### YOUR OBJECTIVE
Look through the material below, count the lines containing the word "band", and state only the count.

### TASK INPUT
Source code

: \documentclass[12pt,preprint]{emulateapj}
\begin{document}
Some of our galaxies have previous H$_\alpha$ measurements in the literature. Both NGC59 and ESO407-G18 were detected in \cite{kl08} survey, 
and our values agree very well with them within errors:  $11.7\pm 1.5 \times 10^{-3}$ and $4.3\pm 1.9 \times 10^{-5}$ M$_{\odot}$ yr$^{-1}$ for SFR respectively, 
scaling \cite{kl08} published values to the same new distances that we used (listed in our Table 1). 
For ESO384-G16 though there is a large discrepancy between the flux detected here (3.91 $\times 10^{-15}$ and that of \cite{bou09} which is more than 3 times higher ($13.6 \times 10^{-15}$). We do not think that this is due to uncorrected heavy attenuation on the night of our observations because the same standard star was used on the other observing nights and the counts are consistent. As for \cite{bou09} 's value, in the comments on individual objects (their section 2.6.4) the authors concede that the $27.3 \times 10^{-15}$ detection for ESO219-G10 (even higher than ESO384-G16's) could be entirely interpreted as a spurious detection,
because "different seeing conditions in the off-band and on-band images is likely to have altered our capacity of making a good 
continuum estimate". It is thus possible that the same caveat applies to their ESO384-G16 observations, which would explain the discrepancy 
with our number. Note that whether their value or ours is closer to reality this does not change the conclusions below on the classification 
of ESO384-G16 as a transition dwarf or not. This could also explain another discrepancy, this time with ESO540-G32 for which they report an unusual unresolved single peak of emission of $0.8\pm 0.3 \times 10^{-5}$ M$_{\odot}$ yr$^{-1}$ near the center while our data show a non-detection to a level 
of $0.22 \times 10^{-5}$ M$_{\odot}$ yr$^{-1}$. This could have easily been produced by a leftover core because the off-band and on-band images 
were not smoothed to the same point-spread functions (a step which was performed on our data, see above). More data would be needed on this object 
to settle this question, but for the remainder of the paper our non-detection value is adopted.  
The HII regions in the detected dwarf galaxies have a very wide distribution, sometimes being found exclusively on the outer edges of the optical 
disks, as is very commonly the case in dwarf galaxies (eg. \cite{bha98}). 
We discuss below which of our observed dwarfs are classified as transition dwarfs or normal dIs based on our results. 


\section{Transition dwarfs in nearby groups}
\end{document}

### RESULT OF THE TASK
2